Pee on a stick. Place down on the side of the bath. Peek. Two lines. Face down. No, that can’t be right. Turn over. Check again. It is.
Panic.
Get ready for the day.
I wrestled my foot into my welly, did the awkward jump to steady myself between the kitchen door and the fridge and shoved my other into the second boot. Outside, I stamped my legs on the mat to coax off the dry mud, and made for the greenhouse.
Two lines. Ok. You're Ok.
I turned the terracotta pot back over so it stood upright. I hadn’t wanted any spiders to make a home in it overnight in case I didn't notice them and got trapped under a soil silo. The tray of soil sat, fluffed up and waiting for a seed to hold,
a womb.
I took a buttery handful of brown and tucked it into the pot, unseen. I positioned my hand so the lines of my palm deepened into two bold crevices; I wondered which was the lifeline, and which was wealth. With two taps on the corner of the brown envelope, I poured the fine sandgrain seeds into the grooves, filling them with small black beads of potential that jittered under my breath. I didn’t label the envelope- I knew they belonged to some type of Brassica, perhaps Broccoli. I didn't mind what they were, I just wanted something to grow alongside.
Early morning is the best time to garden; the roads are still, the most movement in the form of the birds flitting between the trees and the feeder. The crocuses were beginning to push their way up from the grass, determined heads crowning, saying I’m almost here, I’m ready, purple bodies screaming their way into the world. I sprinkled a few seeds onto the soil and tucked them into their beds. Grow well, I whispered and set them aside.

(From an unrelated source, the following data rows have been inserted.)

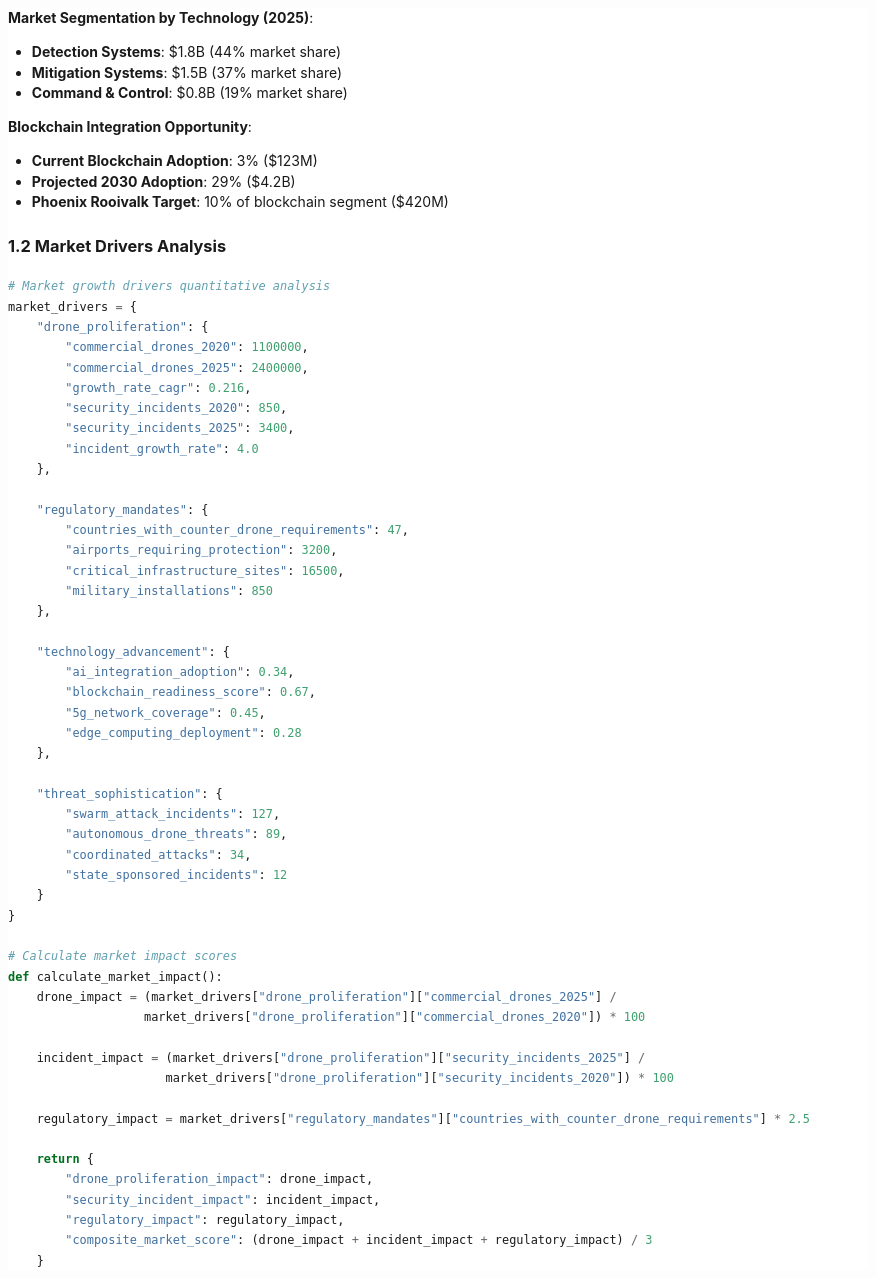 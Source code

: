 **Market Segmentation by Technology (2025)**:

- **Detection Systems**: $1.8B (44% market share)
- **Mitigation Systems**: $1.5B (37% market share)
- **Command & Control**: $0.8B (19% market share)

**Blockchain Integration Opportunity**:

- **Current Blockchain Adoption**: 3% ($123M)
- **Projected 2030 Adoption**: 29% ($4.2B)
- **Phoenix Rooivalk Target**: 10% of blockchain segment ($420M)

### 1.2 Market Drivers Analysis

```python
# Market growth drivers quantitative analysis
market_drivers = {
    "drone_proliferation": {
        "commercial_drones_2020": 1100000,
        "commercial_drones_2025": 2400000,
        "growth_rate_cagr": 0.216,
        "security_incidents_2020": 850,
        "security_incidents_2025": 3400,
        "incident_growth_rate": 4.0
    },

    "regulatory_mandates": {
        "countries_with_counter_drone_requirements": 47,
        "airports_requiring_protection": 3200,
        "critical_infrastructure_sites": 16500,
        "military_installations": 850
    },

    "technology_advancement": {
        "ai_integration_adoption": 0.34,
        "blockchain_readiness_score": 0.67,
        "5g_network_coverage": 0.45,
        "edge_computing_deployment": 0.28
    },

    "threat_sophistication": {
        "swarm_attack_incidents": 127,
        "autonomous_drone_threats": 89,
        "coordinated_attacks": 34,
        "state_sponsored_incidents": 12
    }
}

# Calculate market impact scores
def calculate_market_impact():
    drone_impact = (market_drivers["drone_proliferation"]["commercial_drones_2025"] /
                   market_drivers["drone_proliferation"]["commercial_drones_2020"]) * 100

    incident_impact = (market_drivers["drone_proliferation"]["security_incidents_2025"] /
                      market_drivers["drone_proliferation"]["security_incidents_2020"]) * 100

    regulatory_impact = market_drivers["regulatory_mandates"]["countries_with_counter_drone_requirements"] * 2.5

    return {
        "drone_proliferation_impact": drone_impact,
        "security_incident_impact": incident_impact,
        "regulatory_impact": regulatory_impact,
        "composite_market_score": (drone_impact + incident_impact + regulatory_impact) / 3
    }
``` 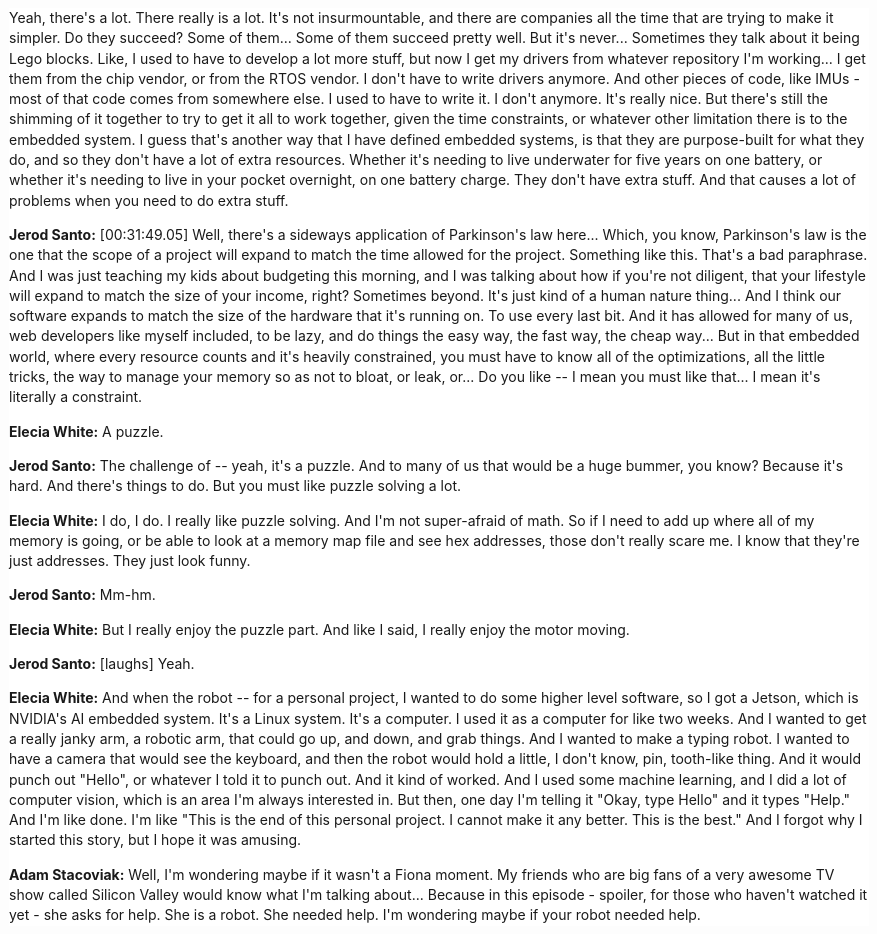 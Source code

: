Yeah, there's a lot. There really is a lot. It's not insurmountable, and there are companies all the time that are trying to make it simpler. Do they succeed? Some of them... Some of them succeed pretty well. But it's never... Sometimes they talk about it being Lego blocks. Like, I used to have to develop a lot more stuff, but now I get my drivers from whatever repository I'm working... I get them from the chip vendor, or from the RTOS vendor. I don't have to write drivers anymore. And other pieces of code, like IMUs - most of that code comes from somewhere else. I used to have to write it. I don't anymore. It's really nice. But there's still the shimming of it together to try to get it all to work together, given the time constraints, or whatever other limitation there is to the embedded system. I guess that's another way that I have defined embedded systems, is that they are purpose-built for what they do, and so they don't have a lot of extra resources. Whether it's needing to live underwater for five years on one battery, or whether it's needing to live in your pocket overnight, on one battery charge. They don't have extra stuff. And that causes a lot of problems when you need to do extra stuff.

**Jerod Santo:** \[00:31:49.05\] Well, there's a sideways application of Parkinson's law here... Which, you know, Parkinson's law is the one that the scope of a project will expand to match the time allowed for the project. Something like this. That's a bad paraphrase. And I was just teaching my kids about budgeting this morning, and I was talking about how if you're not diligent, that your lifestyle will expand to match the size of your income, right? Sometimes beyond. It's just kind of a human nature thing... And I think our software expands to match the size of the hardware that it's running on. To use every last bit. And it has allowed for many of us, web developers like myself included, to be lazy, and do things the easy way, the fast way, the cheap way... But in that embedded world, where every resource counts and it's heavily constrained, you must have to know all of the optimizations, all the little tricks, the way to manage your memory so as not to bloat, or leak, or... Do you like -- I mean you must like that... I mean it's literally a constraint.

**Elecia White:** A puzzle.

**Jerod Santo:** The challenge of -- yeah, it's a puzzle. And to many of us that would be a huge bummer, you know? Because it's hard. And there's things to do. But you must like puzzle solving a lot.

**Elecia White:** I do, I do. I really like puzzle solving. And I'm not super-afraid of math. So if I need to add up where all of my memory is going, or be able to look at a memory map file and see hex addresses, those don't really scare me. I know that they're just addresses. They just look funny.

**Jerod Santo:** Mm-hm.

**Elecia White:** But I really enjoy the puzzle part. And like I said, I really enjoy the motor moving.

**Jerod Santo:** \[laughs\] Yeah.

**Elecia White:** And when the robot -- for a personal project, I wanted to do some higher level software, so I got a Jetson, which is NVIDIA's AI embedded system. It's a Linux system. It's a computer. I used it as a computer for like two weeks. And I wanted to get a really janky arm, a robotic arm, that could go up, and down, and grab things. And I wanted to make a typing robot. I wanted to have a camera that would see the keyboard, and then the robot would hold a little, I don't know, pin, tooth-like thing. And it would punch out "Hello", or whatever I told it to punch out. And it kind of worked. And I used some machine learning, and I did a lot of computer vision, which is an area I'm always interested in. But then, one day I'm telling it "Okay, type Hello" and it types "Help." And I'm like done. I'm like "This is the end of this personal project. I cannot make it any better. This is the best." And I forgot why I started this story, but I hope it was amusing.

**Adam Stacoviak:** Well, I'm wondering maybe if it wasn't a Fiona moment. My friends who are big fans of a very awesome TV show called Silicon Valley would know what I'm talking about... Because in this episode - spoiler, for those who haven't watched it yet - she asks for help. She is a robot. She needed help. I'm wondering maybe if your robot needed help.
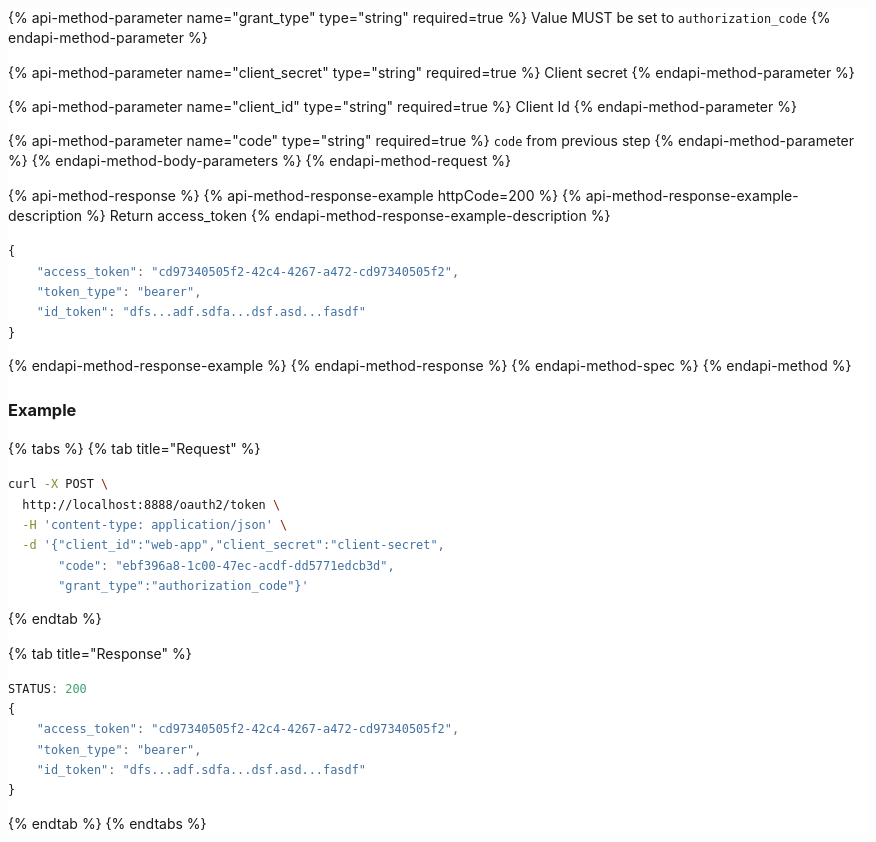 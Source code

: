{% api-method-parameter name="grant\_type" type="string" required=true %}
Value MUST be set to `authorization_code`
{% endapi-method-parameter %}

{% api-method-parameter name="client\_secret" type="string" required=true %}
Client secret
{% endapi-method-parameter %}

{% api-method-parameter name="client\_id" type="string" required=true %}
Client Id
{% endapi-method-parameter %}

{% api-method-parameter name="code" type="string" required=true %}
`code` from previous step
{% endapi-method-parameter %}
{% endapi-method-body-parameters %}
{% endapi-method-request %}

{% api-method-response %}
{% api-method-response-example httpCode=200 %}
{% api-method-response-example-description %}
Return access\_token
{% endapi-method-response-example-description %}

```javascript
{
    "access_token": "cd97340505f2-42c4-4267-a472-cd97340505f2",
    "token_type": "bearer",
    "id_token": "dfs...adf.sdfa...dsf.asd...fasdf"
}
```
{% endapi-method-response-example %}
{% endapi-method-response %}
{% endapi-method-spec %}
{% endapi-method %}

### Example

{% tabs %}
{% tab title="Request" %}
```bash
curl -X POST \
  http://localhost:8888/oauth2/token \
  -H 'content-type: application/json' \
  -d '{"client_id":"web-app","client_secret":"client-secret", 
       "code": "ebf396a8-1c00-47ec-acdf-dd5771edcb3d", 
       "grant_type":"authorization_code"}'
```
{% endtab %}

{% tab title="Response" %}
```javascript
STATUS: 200
{
    "access_token": "cd97340505f2-42c4-4267-a472-cd97340505f2",
    "token_type": "bearer",
    "id_token": "dfs...adf.sdfa...dsf.asd...fasdf"
}
```
{% endtab %}
{% endtabs %}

A few seeds remained and so, I reached out for another pot at the end of my workbench, this time a plastic one I had been saving- the last of a stack of them.
I lifted it and my wrist buckled slightly under the unexpected weight. As I pulled it closer to my face, I squealed. A tiny little fieldmouse, curled tight in uninterrupted sleep, soft beige fur lifting gently as it breathed. The side of the pot closest the window had worn a small round hole, and this little mouse had moved in. A tiny crescent, no larger than my hand, nestled in the safety of the curve.
Outside, the sun was casting light onto the grass, the flowers stretching out to reach its rays. Inside, a changing, a stirring, a growth. I thought about the tiny life, curled up in the pot and the one unfolding inside of me.
No need to panic.
Little did this mouse know, it settled my nerves into a million excitements, and the seeds became a thousand possibilities- the best nature memory of all.